BEGIN Dataset excerpts

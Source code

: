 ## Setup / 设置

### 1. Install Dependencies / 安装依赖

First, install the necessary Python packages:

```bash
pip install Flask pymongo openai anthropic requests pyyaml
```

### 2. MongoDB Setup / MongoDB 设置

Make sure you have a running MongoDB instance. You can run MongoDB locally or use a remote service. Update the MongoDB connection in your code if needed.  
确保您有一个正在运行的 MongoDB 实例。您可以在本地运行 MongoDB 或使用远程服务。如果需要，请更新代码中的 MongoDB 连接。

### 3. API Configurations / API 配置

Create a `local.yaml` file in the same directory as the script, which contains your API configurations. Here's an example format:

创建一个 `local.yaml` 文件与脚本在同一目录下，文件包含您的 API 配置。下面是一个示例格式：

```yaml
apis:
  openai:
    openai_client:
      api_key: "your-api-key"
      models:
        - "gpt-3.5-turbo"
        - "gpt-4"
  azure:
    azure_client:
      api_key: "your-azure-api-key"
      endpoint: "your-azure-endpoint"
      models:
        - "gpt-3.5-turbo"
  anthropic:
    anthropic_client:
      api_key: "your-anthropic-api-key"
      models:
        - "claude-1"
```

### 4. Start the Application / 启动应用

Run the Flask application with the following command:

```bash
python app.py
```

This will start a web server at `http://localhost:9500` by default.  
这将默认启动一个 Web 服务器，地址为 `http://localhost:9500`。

END Dataset excerpts
BEGIN Dataset excerpts

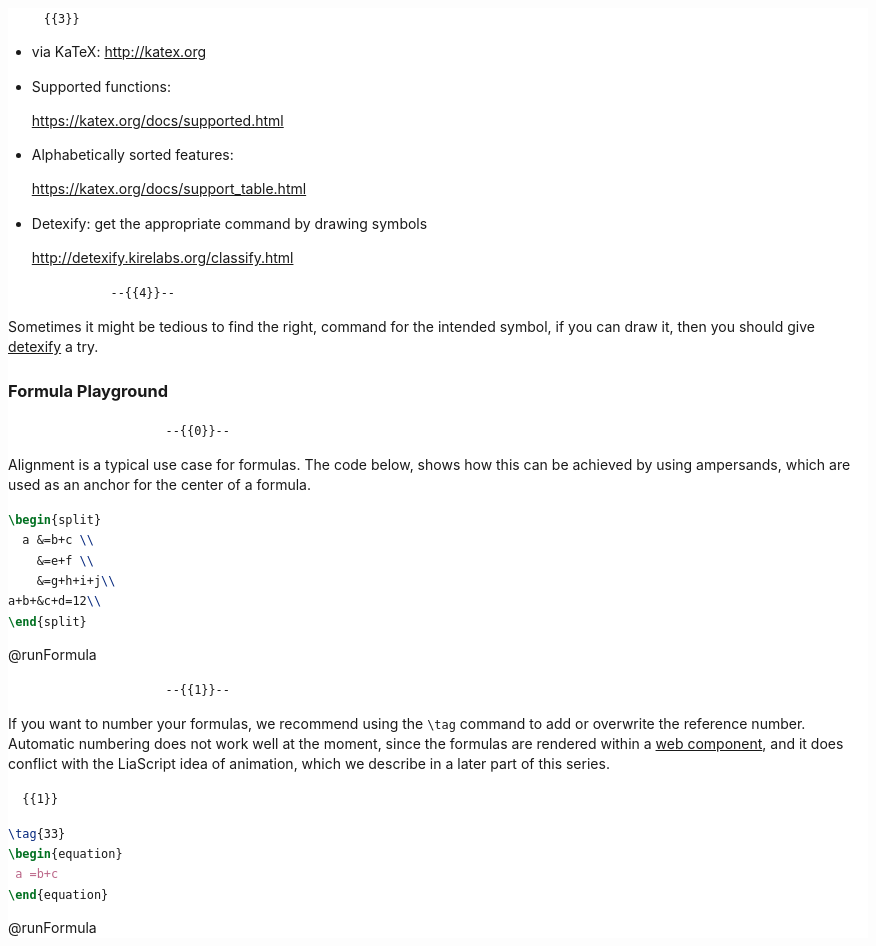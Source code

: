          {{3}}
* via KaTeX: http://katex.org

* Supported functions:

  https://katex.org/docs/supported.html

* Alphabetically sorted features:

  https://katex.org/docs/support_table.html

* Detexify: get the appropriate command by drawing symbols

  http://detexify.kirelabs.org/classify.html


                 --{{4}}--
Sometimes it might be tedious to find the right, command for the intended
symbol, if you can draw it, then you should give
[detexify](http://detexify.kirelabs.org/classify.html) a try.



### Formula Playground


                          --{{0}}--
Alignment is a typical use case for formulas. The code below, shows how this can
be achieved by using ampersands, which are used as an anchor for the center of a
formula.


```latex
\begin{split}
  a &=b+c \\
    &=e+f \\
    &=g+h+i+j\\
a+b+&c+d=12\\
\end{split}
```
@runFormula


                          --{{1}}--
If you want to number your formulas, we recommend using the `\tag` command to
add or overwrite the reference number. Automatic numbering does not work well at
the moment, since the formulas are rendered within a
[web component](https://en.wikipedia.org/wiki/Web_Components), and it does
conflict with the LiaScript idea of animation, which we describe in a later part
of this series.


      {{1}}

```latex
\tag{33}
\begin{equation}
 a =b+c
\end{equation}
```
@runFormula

END Dataset excerpts

Look through the data above. Each line containing the word "classify" needs to be copied.

→ **Solution below**:
  http://detexify.kirelabs.org/classify.html
[detexify](http://detexify.kirelabs.org/classify.html) a try.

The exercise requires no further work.